→ YOUR GOAL
Exclude the pictures, then copy all remaining records exactly.

Stored data
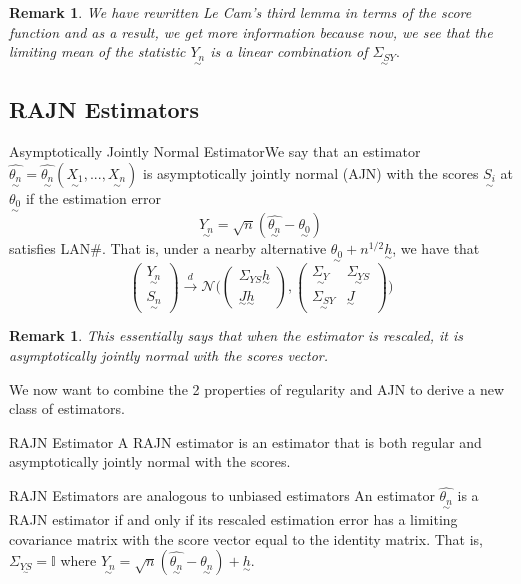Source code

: \documentclass[twoside]{article}
\newtheorem{remark}[theorem]{Remark}
\newcommand{\utilde}{\underset{\sim}}
\begin{document}
\begin{remark}We have rewritten Le Cam's third lemma in terms of the score function and as a result, we get more information because now, we see that the limiting mean of the statistic $\utilde{Y_n}$ is a linear combination of $\utilde{\Sigma_{SY}}.$
\end{remark}


\subsection{RAJN Estimators}

\begin{definition_exam}{Asymptotically Jointly Normal Estimator}{}We say that an estimator $\hat{\utilde{\theta_n}} = \hat{\utilde{\theta_n}}(\utilde{X_1},...,\utilde{X_n})$ is asymptotically jointly normal (AJN) with the scores $\utilde{S_i}$ at $\utilde{\theta_0}$ if the estimation error
$$
\utilde{Y_n} = \sqrt{n}(\hat{\utilde{\theta_n}} - \utilde{\theta_0})
$$
satisfies LAN\#. That is, under a nearby alternative $\utilde{\theta_0} + n^{1/2}\utilde{h}$, we have that 
$$
\begin{pmatrix}
\utilde{Y_n}\\
\utilde{S_n}
\end{pmatrix}
\xrightarrow{d}
\mathcal{N}\bigg(
\begin{pmatrix}
\Sigma_{YS}\utilde{h}\\
\utilde{J}\utilde{h}
\end{pmatrix}
  ,
\begin{pmatrix}
\utilde{\Sigma_Y} & \utilde{\Sigma_{YS}} \\
\utilde{\Sigma_{SY}} & \utilde{J}
\end{pmatrix}
 \bigg)
$$
\end{definition_exam}

\begin{remark}This essentially says that when the estimator is rescaled, it is asymptotically jointly normal with the scores vector.
\end{remark}

We now want to combine the 2 properties of regularity and AJN to derive a new class of estimators.


\begin{definition_exam}{RAJN Estimator}{} A RAJN estimator is an estimator that is both regular and asymptotically jointly normal with the scores.
\end{definition_exam}

\begin{theorem_exam}{RAJN Estimators are analogous to unbiased estimators}{} An estimator $\hat{\utilde{\theta_n}}$ is a RAJN estimator if and only if its rescaled estimation error has a limiting covariance matrix with the score vector equal to the identity matrix. That is, $\Sigma_{\utilde{Y S}} = \mathbb{I}$ where $\utilde{Y_n} = \sqrt{n}( \hat{\utilde{\theta_n}} - \utilde{\theta_n}) + \utilde{h}$.
\end{theorem_exam}
\end{document}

→ RESPONSE
Source code

: \documentclass[twoside]{article}
\newtheorem{remark}[theorem]{Remark}
\newcommand{\utilde}{\underset{\sim}}
\begin{document}
\begin{remark}We have rewritten Le Cam's third lemma in terms of the score function and as a result, we get more information because now, we see that the limiting mean of the statistic $\utilde{Y_n}$ is a linear combination of $\utilde{\Sigma_{SY}}.$
\end{remark}


\subsection{RAJN Estimators}

\begin{definition_exam}{Asymptotically Jointly Normal Estimator}{}We say that an estimator $\hat{\utilde{\theta_n}} = \hat{\utilde{\theta_n}}(\utilde{X_1},...,\utilde{X_n})$ is asymptotically jointly normal (AJN) with the scores $\utilde{S_i}$ at $\utilde{\theta_0}$ if the estimation error
$$
\utilde{Y_n} = \sqrt{n}(\hat{\utilde{\theta_n}} - \utilde{\theta_0})
$$
satisfies LAN\#. That is, under a nearby alternative $\utilde{\theta_0} + n^{1/2}\utilde{h}$, we have that 
$$
\begin{pmatrix}
\utilde{Y_n}\\
\utilde{S_n}
\end{pmatrix}
\xrightarrow{d}
\mathcal{N}\bigg(
\begin{pmatrix}
\Sigma_{YS}\utilde{h}\\
\utilde{J}\utilde{h}
\end{pmatrix}
  ,
\begin{pmatrix}
\utilde{\Sigma_Y} & \utilde{\Sigma_{YS}} \\
\utilde{\Sigma_{SY}} & \utilde{J}
\end{pmatrix}
 \bigg)
$$
\end{definition_exam}

\begin{remark}This essentially says that when the estimator is rescaled, it is asymptotically jointly normal with the scores vector.
\end{remark}

We now want to combine the 2 properties of regularity and AJN to derive a new class of estimators.


\begin{definition_exam}{RAJN Estimator}{} A RAJN estimator is an estimator that is both regular and asymptotically jointly normal with the scores.
\end{definition_exam}

\begin{theorem_exam}{RAJN Estimators are analogous to unbiased estimators}{} An estimator $\hat{\utilde{\theta_n}}$ is a RAJN estimator if and only if its rescaled estimation error has a limiting covariance matrix with the score vector equal to the identity matrix. That is, $\Sigma_{\utilde{Y S}} = \mathbb{I}$ where $\utilde{Y_n} = \sqrt{n}( \hat{\utilde{\theta_n}} - \utilde{\theta_n}) + \utilde{h}$.
\end{theorem_exam}
\end{document}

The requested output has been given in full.